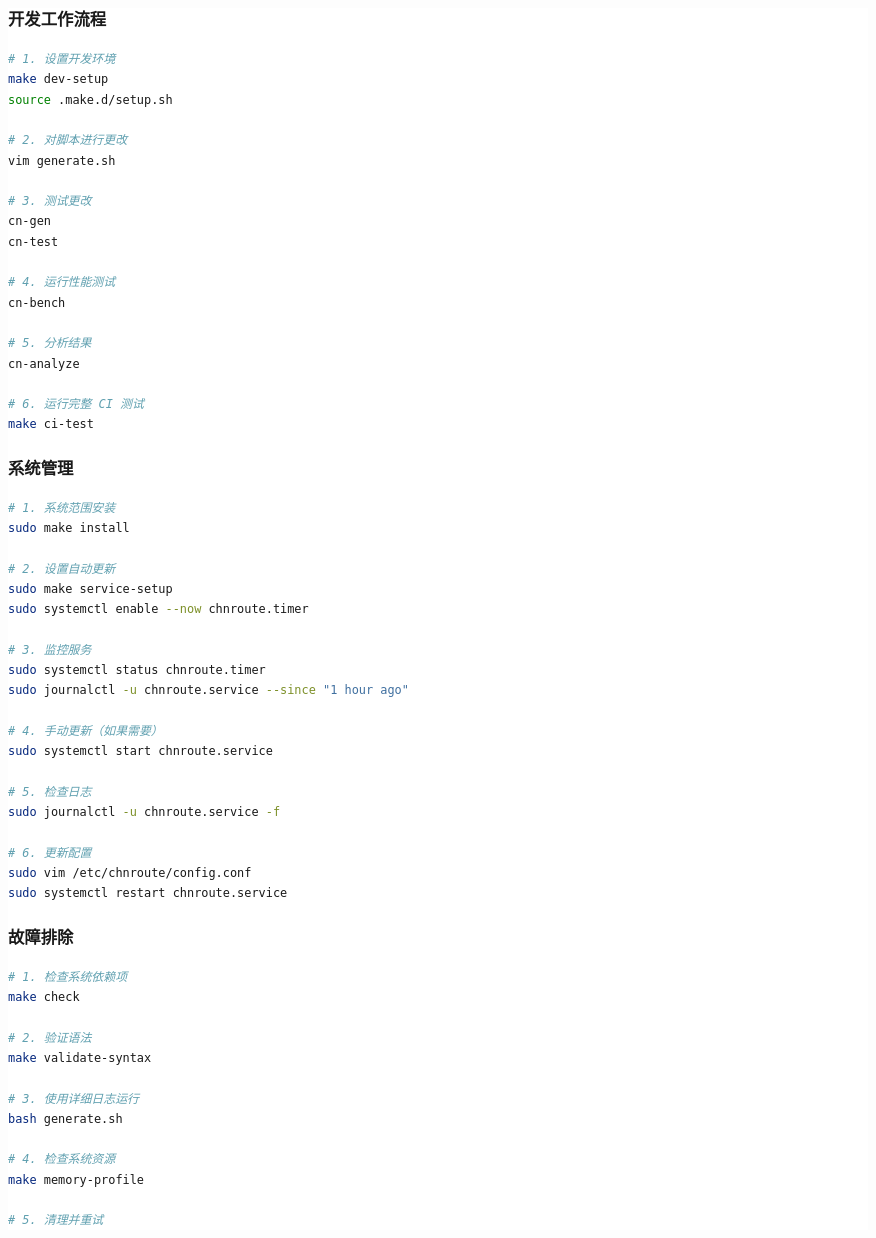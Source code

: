 ### 开发工作流程

```bash
# 1. 设置开发环境
make dev-setup
source .make.d/setup.sh

# 2. 对脚本进行更改
vim generate.sh

# 3. 测试更改
cn-gen
cn-test

# 4. 运行性能测试
cn-bench

# 5. 分析结果
cn-analyze

# 6. 运行完整 CI 测试
make ci-test
```

### 系统管理

```bash
# 1. 系统范围安装
sudo make install

# 2. 设置自动更新
sudo make service-setup
sudo systemctl enable --now chnroute.timer

# 3. 监控服务
sudo systemctl status chnroute.timer
sudo journalctl -u chnroute.service --since "1 hour ago"

# 4. 手动更新（如果需要）
sudo systemctl start chnroute.service

# 5. 检查日志
sudo journalctl -u chnroute.service -f

# 6. 更新配置
sudo vim /etc/chnroute/config.conf
sudo systemctl restart chnroute.service
```

### 故障排除

```bash
# 1. 检查系统依赖项
make check

# 2. 验证语法
make validate-syntax

# 3. 使用详细日志运行
bash generate.sh

# 4. 检查系统资源
make memory-profile

# 5. 清理并重试
```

====================

# Task instructions:
With the pictures removed, output the listing above exactly.

# Result:
Source code

: ### 开发工作流程

```bash
# 1. 设置开发环境
make dev-setup
source .make.d/setup.sh

# 2. 对脚本进行更改
vim generate.sh

# 3. 测试更改
cn-gen
cn-test

# 4. 运行性能测试
cn-bench

# 5. 分析结果
cn-analyze

# 6. 运行完整 CI 测试
make ci-test
```

### 系统管理

```bash
# 1. 系统范围安装
sudo make install

# 2. 设置自动更新
sudo make service-setup
sudo systemctl enable --now chnroute.timer

# 3. 监控服务
sudo systemctl status chnroute.timer
sudo journalctl -u chnroute.service --since "1 hour ago"

# 4. 手动更新（如果需要）
sudo systemctl start chnroute.service

# 5. 检查日志
sudo journalctl -u chnroute.service -f

# 6. 更新配置
sudo vim /etc/chnroute/config.conf
sudo systemctl restart chnroute.service
```

### 故障排除

```bash
# 1. 检查系统依赖项
make check

# 2. 验证语法
make validate-syntax

# 3. 使用详细日志运行
bash generate.sh

# 4. 检查系统资源
make memory-profile

# 5. 清理并重试
```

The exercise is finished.